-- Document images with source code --
- - - -
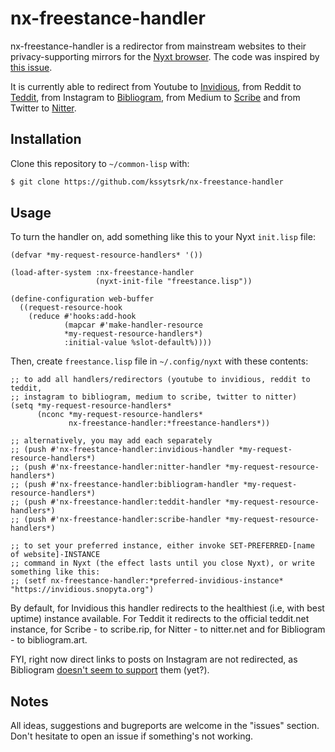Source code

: # nx-freestance-handler

nx-freestance-handler is a redirector from mainstream websites to their privacy-supporting mirrors for the [Nyxt browser](https://github.com/atlas-engineer/nyxt). The code was inspired by [this issue](https://github.com/atlas-engineer/nyxt/issues/930). 

It is currently able to redirect from Youtube to [Invidious](https://github.com/iv-org/invidious), from Reddit to [Teddit](https://codeberg.org/teddit/teddit), from Instagram to [Bibliogram](https://sr.ht/~cadence/bibliogram/), from Medium to [Scribe](https://git.sr.ht/~edwardloveall/scribe) and from Twitter to [Nitter](https://github.com/zedeus/nitter).

## Installation

Clone this repository to `~/common-lisp` with:

```bash
$ git clone https://github.com/kssytsrk/nx-freestance-handler
```

## Usage

To turn the handler on, add something like this to your Nyxt `init.lisp` file:

```common-lisp
(defvar *my-request-resource-handlers* '())

(load-after-system :nx-freestance-handler
                   (nyxt-init-file "freestance.lisp"))

(define-configuration web-buffer
  ((request-resource-hook
    (reduce #'hooks:add-hook
            (mapcar #'make-handler-resource
		    *my-request-resource-handlers*)
            :initial-value %slot-default%))))
```

Then, create `freestance.lisp` file in `~/.config/nyxt` with these contents:

```common-lisp
;; to add all handlers/redirectors (youtube to invidious, reddit to teddit,
;; instagram to bibliogram, medium to scribe, twitter to nitter)
(setq *my-request-resource-handlers*
      (nconc *my-request-resource-handlers*
             nx-freestance-handler:*freestance-handlers*))

;; alternatively, you may add each separately
;; (push #'nx-freestance-handler:invidious-handler *my-request-resource-handlers*)
;; (push #'nx-freestance-handler:nitter-handler *my-request-resource-handlers*)
;; (push #'nx-freestance-handler:bibliogram-handler *my-request-resource-handlers*)
;; (push #'nx-freestance-handler:teddit-handler *my-request-resource-handlers*)
;; (push #'nx-freestance-handler:scribe-handler *my-request-resource-handlers*)

;; to set your preferred instance, either invoke SET-PREFERRED-[name of website]-INSTANCE
;; command in Nyxt (the effect lasts until you close Nyxt), or write something like this:
;; (setf nx-freestance-handler:*preferred-invidious-instance* "https://invidious.snopyta.org")
```

By default, for Invidious this handler redirects to the healthiest (i.e, with best uptime) instance available. For Teddit it redirects to the official teddit.net instance, for Scribe - to scribe.rip, for Nitter - to nitter.net and for Bibliogram - to bibliogram.art.

FYI, right now direct links to posts on Instagram are not redirected, as Bibliogram [doesn't seem to support](https://todo.sr.ht/~cadence/bibliogram-issues/26) them (yet?).

## Notes

All ideas, suggestions and bugreports are welcome in the "issues" section. Don't hesitate to open an issue if something's not working.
- - - -
-- Directions for this task --
Filter the records for the string "github" and copy every line that holds it.

-- Result --
nx-freestance-handler is a redirector from mainstream websites to their privacy-supporting mirrors for the [Nyxt browser](https://github.com/atlas-engineer/nyxt). The code was inspired by [this issue](https://github.com/atlas-engineer/nyxt/issues/930). 
It is currently able to redirect from Youtube to [Invidious](https://github.com/iv-org/invidious), from Reddit to [Teddit](https://codeberg.org/teddit/teddit), from Instagram to [Bibliogram](https://sr.ht/~cadence/bibliogram/), from Medium to [Scribe](https://git.sr.ht/~edwardloveall/scribe) and from Twitter to [Nitter](https://github.com/zedeus/nitter).
$ git clone https://github.com/kssytsrk/nx-freestance-handler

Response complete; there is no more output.